§ **Task objective**:
Restate word for word the line containing "are not related" and every following line in the material below, up to and including the last one.

⁂

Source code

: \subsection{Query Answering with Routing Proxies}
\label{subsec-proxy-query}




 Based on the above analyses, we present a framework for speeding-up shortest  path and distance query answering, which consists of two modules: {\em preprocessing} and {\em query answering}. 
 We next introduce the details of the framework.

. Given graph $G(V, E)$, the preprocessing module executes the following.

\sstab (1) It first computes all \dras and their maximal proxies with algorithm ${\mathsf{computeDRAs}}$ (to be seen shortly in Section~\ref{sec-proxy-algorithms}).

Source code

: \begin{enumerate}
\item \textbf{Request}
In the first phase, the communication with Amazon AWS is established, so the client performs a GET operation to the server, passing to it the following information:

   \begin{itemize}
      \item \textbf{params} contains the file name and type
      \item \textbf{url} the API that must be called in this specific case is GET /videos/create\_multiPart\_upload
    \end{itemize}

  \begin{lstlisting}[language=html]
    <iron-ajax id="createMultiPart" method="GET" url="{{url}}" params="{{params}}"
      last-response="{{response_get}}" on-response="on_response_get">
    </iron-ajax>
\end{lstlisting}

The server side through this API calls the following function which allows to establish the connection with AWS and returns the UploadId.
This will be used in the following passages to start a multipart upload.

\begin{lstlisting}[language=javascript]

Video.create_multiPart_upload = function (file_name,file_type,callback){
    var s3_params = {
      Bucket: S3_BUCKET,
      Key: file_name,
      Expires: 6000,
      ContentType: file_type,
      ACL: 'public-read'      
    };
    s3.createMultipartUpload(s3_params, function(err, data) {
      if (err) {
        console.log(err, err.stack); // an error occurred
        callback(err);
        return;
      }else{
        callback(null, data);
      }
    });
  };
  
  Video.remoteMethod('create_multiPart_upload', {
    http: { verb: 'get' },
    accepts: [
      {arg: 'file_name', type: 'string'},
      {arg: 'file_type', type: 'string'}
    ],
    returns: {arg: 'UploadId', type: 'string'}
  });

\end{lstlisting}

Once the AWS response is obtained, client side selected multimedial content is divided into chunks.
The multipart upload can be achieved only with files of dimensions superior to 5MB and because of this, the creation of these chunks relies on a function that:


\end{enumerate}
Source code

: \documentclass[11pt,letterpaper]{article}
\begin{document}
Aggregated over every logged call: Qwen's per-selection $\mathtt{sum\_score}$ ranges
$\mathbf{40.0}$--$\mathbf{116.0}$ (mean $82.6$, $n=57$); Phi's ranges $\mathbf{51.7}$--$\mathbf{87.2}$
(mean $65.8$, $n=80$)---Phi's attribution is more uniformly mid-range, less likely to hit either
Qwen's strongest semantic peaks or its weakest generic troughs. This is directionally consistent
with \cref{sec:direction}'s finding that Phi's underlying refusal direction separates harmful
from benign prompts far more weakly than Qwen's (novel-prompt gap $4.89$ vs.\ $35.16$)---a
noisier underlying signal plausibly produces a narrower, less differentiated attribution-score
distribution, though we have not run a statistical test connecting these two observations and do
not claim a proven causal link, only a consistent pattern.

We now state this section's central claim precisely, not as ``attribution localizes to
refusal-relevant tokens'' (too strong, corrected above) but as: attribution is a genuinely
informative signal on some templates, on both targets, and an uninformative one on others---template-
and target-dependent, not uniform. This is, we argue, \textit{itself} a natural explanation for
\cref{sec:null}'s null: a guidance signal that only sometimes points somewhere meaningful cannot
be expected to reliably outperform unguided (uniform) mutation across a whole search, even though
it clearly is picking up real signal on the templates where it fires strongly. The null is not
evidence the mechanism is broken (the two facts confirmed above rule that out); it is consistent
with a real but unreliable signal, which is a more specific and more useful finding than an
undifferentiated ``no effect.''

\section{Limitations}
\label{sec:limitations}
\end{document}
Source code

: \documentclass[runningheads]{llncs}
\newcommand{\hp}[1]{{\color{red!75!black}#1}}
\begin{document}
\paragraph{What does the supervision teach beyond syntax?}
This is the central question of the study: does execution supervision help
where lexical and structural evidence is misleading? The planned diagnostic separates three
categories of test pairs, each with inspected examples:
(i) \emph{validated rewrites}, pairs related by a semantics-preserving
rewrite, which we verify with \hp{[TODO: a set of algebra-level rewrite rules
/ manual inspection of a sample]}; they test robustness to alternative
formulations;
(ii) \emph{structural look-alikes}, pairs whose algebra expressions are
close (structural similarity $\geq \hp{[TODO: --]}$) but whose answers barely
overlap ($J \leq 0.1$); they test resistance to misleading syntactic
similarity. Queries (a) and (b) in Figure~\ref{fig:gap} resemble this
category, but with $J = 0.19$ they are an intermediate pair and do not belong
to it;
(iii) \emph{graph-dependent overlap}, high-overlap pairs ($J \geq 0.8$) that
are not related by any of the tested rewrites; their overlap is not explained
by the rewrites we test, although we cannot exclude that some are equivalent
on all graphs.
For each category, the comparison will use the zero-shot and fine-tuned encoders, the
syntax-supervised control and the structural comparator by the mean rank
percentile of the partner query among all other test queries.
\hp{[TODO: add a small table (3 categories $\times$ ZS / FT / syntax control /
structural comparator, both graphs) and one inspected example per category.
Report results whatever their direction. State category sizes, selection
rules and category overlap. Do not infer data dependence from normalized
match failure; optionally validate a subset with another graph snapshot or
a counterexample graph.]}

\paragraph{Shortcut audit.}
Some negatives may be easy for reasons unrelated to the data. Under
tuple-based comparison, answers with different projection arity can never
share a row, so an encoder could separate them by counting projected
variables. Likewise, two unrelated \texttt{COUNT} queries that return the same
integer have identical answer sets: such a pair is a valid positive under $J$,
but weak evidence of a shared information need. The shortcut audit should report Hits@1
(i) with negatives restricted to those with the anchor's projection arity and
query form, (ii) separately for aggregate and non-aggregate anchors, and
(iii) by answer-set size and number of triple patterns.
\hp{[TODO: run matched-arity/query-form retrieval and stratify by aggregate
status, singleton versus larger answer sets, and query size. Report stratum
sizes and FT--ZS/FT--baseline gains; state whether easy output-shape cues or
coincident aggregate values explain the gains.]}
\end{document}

⁂

§ **Exercise response**:
are not related by any of the tested rewrites; their overlap is not explained
by the rewrites we test, although we cannot exclude that some are equivalent
on all graphs.
For each category, the comparison will use the zero-shot and fine-tuned encoders, the
syntax-supervised control and the structural comparator by the mean rank
percentile of the partner query among all other test queries.
\hp{[TODO: add a small table (3 categories $\times$ ZS / FT / syntax control /
structural comparator, both graphs) and one inspected example per category.
Report results whatever their direction. State category sizes, selection
rules and category overlap. Do not infer data dependence from normalized
match failure; optionally validate a subset with another graph snapshot or
a counterexample graph.]}

\paragraph{Shortcut audit.}
Some negatives may be easy for reasons unrelated to the data. Under
tuple-based comparison, answers with different projection arity can never
share a row, so an encoder could separate them by counting projected
variables. Likewise, two unrelated \texttt{COUNT} queries that return the same
integer have identical answer sets: such a pair is a valid positive under $J$,
but weak evidence of a shared information need. The shortcut audit should report Hits@1
(i) with negatives restricted to those with the anchor's projection arity and
query form, (ii) separately for aggregate and non-aggregate anchors, and
(iii) by answer-set size and number of triple patterns.
\hp{[TODO: run matched-arity/query-form retrieval and stratify by aggregate
status, singleton versus larger answer sets, and query size. Report stratum
sizes and FT--ZS/FT--baseline gains; state whether easy output-shape cues or
coincident aggregate values explain the gains.]}
\end{document}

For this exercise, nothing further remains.